When Are ‘Bad’ Managers the Good Ones, and Vice Versa?
“We are developing “autistic” managers – people who can’t relate to those who surround them.”
I had a client whose style was inhumane, according to how we define “humane” at schools of business.
He fired people left and right for the least transgression, or if their work did not meet his highest standards – which, let me tell you, were exceedingly high.
He demeaned, screamed, and criticized continually. People really feared him.
Another client, this time in Russia, would financially penalize any employee who did not return his calls within 15 minutes. God forbid that any written rules were violated; all hell would break loose.
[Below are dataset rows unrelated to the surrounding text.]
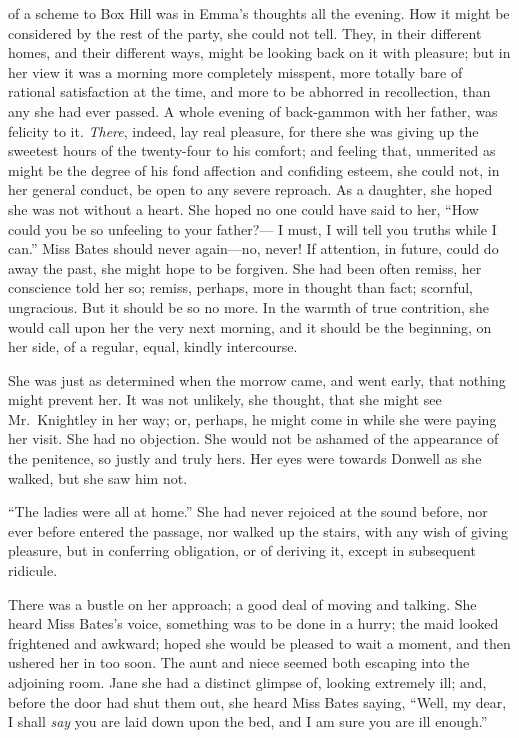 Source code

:  of a scheme to Box Hill was in Emma's thoughts all
the evening.  How it might be considered by the rest of the party,
she could not tell.  They, in their different homes, and their different
ways, might be looking back on it with pleasure; but in her view it
was a morning more completely misspent, more totally bare of rational
satisfaction at the time, and more to be abhorred in recollection,
than any she had ever passed.  A whole evening of back-gammon with
her father, was felicity to it.  \emph{There}, indeed, lay real pleasure,
for there she was giving up the sweetest hours of the twenty-four
to his comfort; and feeling that, unmerited as might be the degree
of his fond affection and confiding esteem, she could not, in her
general conduct, be open to any severe reproach.  As a daughter,
she hoped she was not without a heart.  She hoped no one could
have said to her, ``How could you be so unfeeling to your father?---%
I must, I will tell you truths while I can.''  Miss Bates should
never again---no, never!  If attention, in future, could do away
the past, she might hope to be forgiven.  She had been often remiss,
her conscience told her so; remiss, perhaps, more in thought
than fact; scornful, ungracious.  But it should be so no more.
In the warmth of true contrition, she would call upon her the
very next morning, and it should be the beginning, on her side,
of a regular, equal, kindly intercourse.

She was just as determined when the morrow came, and went early,
that nothing might prevent her.  It was not unlikely, she thought,
that she might see Mr.\ Knightley in her way; or, perhaps, he might
come in while she were paying her visit.  She had no objection.
She would not be ashamed of the appearance of the penitence, so justly
and truly hers.  Her eyes were towards Donwell as she walked, but she
saw him not.

``The ladies were all at home.''  She had never rejoiced at the sound
before, nor ever before entered the passage, nor walked up the stairs,
with any wish of giving pleasure, but in conferring obligation,
or of deriving it, except in subsequent ridicule.

There was a bustle on her approach; a good deal of moving and talking.
She heard Miss Bates's voice, something was to be done in a hurry;
the maid looked frightened and awkward; hoped she would be pleased
to wait a moment, and then ushered her in too soon.  The aunt and
niece seemed both escaping into the adjoining room.  Jane she had
a distinct glimpse of, looking extremely ill; and, before the door
had shut them out, she heard Miss Bates saying, ``Well, my dear,
I shall \emph{say} you are laid down upon the bed, and I am sure you are
ill enough.''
I was very unhappy with both their styles and told them so, in unequivocal terms.
But after some time, I checked what was happening to the employees of these companies, and I noticed something interesting that I had not anticipated.
No one had left the company. Those who were not there anymore were the ones who had been fired. Those who stayed worked hard, liked the boss, and would do whatever they were asked to avoid being fired.
Stockholm syndrome, or something else?
What was going on?
Was it the Stockholm syndrome, the odd psychological phenomenon in which prisoners identify with and love their captors?
One of the clients mentioned above told me I simply did not understand that people love to be challenged to do their best, and that those who were fired feel like losers – and are, if they do not meet the boss’s standards.
What happened to treating people with understanding, giving them a chance, being civilized, developing them …?
Then, while watching some top-notch sports coaches, I had an insight. These coaches are extremely demanding, and if someone repeatedly fails to meet their standards, s/he is out. They are tough as nails, curse a lot, demean people, shout, and expect the impossible.
But the teams love them, and no one wants to be fired.
It is not toughness that people resent. Rather, they resent when the manager is not fair. To be a tough and unfair manager makes those who are being managed become rebellious. But to be a humane and unfair leader makes people despise you.
We often confuse being fair with being nice. It is not the same at all.
What does it mean to be “fair”?
Whatever you do as a leader, whatever decision you take about people, be sure it is a “clean” decision – which means you must get your ego out of the way. Pay attention only to the situation, and respond to the situation. Do not let your personal agenda become involved.
A good coach would be a better coach if s/he did not scream and yell. Bit if s/he does, it must be in order to build a winning team, not to build his/her own self-confidence and sense of power.
People want to work for a winning team, one whose standards of behavior are high, and they appreciate a leader who imposes such standards.
Whether a manager is bad or good depends on how fair or unfair s/he is, not whether his/her style is rough or soft.
Do we teach managers what “fair” means and that they should take decisions without fear as long as their decisions are fair?
To me, being fair often involves exhibiting tough love, and not all of us like being tough. We do not like being disliked or rejected.
My observation, based on teaching in several graduate schools of business or management and lecturing as a visitor at dozens of others, is that we are developing “autistic” managers – people who can’t relate to those who surround them.
We teach them how to handle computers, do research, analyze numbers, and make presentations … but how to relate to each other? Not really. We might teach them theory, but do we give them experience? No. And that is like teaching people who are color-blind the chemistry of colors and then expecting them to be painters.
It is not strange, then, that some modern trained managers spend more time on their computers, BlackBerrys, or similar devices, than talking to their staff.
Most problems in companies are not about the numbers. They are problems with people; the numbers are merely the manifestations of the problem.
We are teaching our management students how to deal with manifestations rather the causes.
Do we realize what we are doing? Can we change?